My friend has a Gateway FX530B and he tried upgrading the RAM from 1gb to 2gb. First, his mistake. He tried adding a single 1 GB RAM when the computer requires two RAM cards upgraded at the same time. After he installed the single RAM, he tried booting up. The motherboard's power light is on, and the lighted power button lights up, but nothing else happens. The fans spins for a second, and then stops. The computer makes absolutely no sound (so the hard drive or anything else isn't being accessed). 

This problem continued after removing the new RAM and trying with the original RAM. He even moved both RAM cards to the second bay (black & black tabs to white & white tabs). I removed the battery on the motherboard for five minutes, replaced and tried again and that didn't help. There was no cmos "clip" that I could see to reset that way.

Any suggestions would be appreciated.

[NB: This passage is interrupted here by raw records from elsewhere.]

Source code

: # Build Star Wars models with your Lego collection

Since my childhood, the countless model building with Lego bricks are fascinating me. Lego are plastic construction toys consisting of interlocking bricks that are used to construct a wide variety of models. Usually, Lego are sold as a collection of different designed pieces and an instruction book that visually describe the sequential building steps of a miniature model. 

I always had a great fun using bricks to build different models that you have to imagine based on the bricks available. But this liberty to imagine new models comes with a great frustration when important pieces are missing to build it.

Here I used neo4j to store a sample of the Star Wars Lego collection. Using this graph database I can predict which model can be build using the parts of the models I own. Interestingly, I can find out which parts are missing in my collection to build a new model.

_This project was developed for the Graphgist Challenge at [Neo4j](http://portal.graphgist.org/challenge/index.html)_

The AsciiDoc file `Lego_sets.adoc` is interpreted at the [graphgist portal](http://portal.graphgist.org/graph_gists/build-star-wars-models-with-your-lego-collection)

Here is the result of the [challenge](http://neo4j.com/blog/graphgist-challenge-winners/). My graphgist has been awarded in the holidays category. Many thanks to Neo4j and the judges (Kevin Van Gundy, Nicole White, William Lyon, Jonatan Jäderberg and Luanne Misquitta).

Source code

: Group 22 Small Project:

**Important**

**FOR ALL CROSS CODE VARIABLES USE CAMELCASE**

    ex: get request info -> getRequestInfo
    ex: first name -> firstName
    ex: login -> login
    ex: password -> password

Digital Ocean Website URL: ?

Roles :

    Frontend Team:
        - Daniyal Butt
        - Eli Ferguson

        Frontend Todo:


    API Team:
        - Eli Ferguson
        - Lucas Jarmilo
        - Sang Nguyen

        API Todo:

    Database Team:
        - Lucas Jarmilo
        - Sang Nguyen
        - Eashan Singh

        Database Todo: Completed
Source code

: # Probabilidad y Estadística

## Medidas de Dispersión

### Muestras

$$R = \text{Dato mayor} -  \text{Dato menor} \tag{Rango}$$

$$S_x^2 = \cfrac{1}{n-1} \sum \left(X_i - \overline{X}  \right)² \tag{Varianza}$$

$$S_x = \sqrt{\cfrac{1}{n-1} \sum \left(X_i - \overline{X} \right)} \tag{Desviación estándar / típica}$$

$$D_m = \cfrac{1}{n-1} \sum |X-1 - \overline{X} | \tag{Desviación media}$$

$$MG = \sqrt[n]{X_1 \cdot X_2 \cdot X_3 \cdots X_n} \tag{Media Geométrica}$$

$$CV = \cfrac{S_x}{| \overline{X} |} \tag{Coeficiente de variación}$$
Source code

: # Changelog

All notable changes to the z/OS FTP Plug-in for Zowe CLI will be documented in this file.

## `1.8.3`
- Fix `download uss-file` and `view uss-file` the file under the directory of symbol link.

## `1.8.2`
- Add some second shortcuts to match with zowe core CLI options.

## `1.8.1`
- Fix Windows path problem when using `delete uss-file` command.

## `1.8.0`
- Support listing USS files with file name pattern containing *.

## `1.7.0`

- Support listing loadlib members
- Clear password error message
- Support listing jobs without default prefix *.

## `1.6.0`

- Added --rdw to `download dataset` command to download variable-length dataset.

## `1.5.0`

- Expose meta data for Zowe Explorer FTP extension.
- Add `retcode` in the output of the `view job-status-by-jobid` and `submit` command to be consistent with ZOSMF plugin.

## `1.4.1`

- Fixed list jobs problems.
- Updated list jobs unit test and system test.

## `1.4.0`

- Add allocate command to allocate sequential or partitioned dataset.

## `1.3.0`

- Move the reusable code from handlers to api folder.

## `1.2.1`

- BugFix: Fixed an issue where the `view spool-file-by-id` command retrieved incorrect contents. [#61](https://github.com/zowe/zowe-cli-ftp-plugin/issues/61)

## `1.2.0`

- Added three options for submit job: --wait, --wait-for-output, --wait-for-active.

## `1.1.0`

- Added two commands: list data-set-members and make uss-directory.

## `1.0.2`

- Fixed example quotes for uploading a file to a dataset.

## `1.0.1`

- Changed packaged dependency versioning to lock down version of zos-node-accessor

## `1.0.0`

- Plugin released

I would just take it into a shop or buy a new computer, but he can't afford that.


----------



## Wrench97 (May 10, 2008)

What specific ram sticks did he purchase?
Specs


> Memory Support Note: The motherboard does not support memory higher than 667 MHz.
> Four memory slots support the following:
> 
> * DDR2 667/533 MHz SDRAM DIMMs
> ...


Make sure the sticks are installed in the correct orientation the key(slot in the ram stick) is off set to one side, then make sure the old sticks are fully seated do not rely on the clips engaging that they are fully in the slot.


----------



## wildernessguy (Nov 3, 2009)

wrench97 said:


> What specific ram sticks did he purchase?
> Specs
> 
> 
> Make sure the sticks are installed in the correct orientation the key(slot in the ram stick) is off set to one side, then make sure the old sticks are fully seated do not rely on the clips engaging that they are fully in the slot.


I have no idea what the specs of the RAM were... he was told it would work and was given it by someone. Now we're trying to just get the computer to boot with the old RAM. I applied quite a bit of pressure, so I don't think that is the problem.


----------



## Wrench97 (May 10, 2008)

Did you check that the key is lined up correctly?
I just had one last week the owner installed a stick in backwards, even had the clips locked in.

Remove both sticks, attempt to boot make sure it beeps to tell you their is no ram installed. Then try installing one stick at a time, in the slot closest to the CPU.


----------



## wildernessguy (Nov 3, 2009)

wrench97 said:


> Did you check that the key is lined up correctly?
> I just had one last week the owner installed a stick in backwards, even had the clips locked in.
> 
> Remove both sticks, attempt to boot make sure it beeps to tell you their is no ram installed. Then try installing one stick at a time, in the slot closest to the CPU.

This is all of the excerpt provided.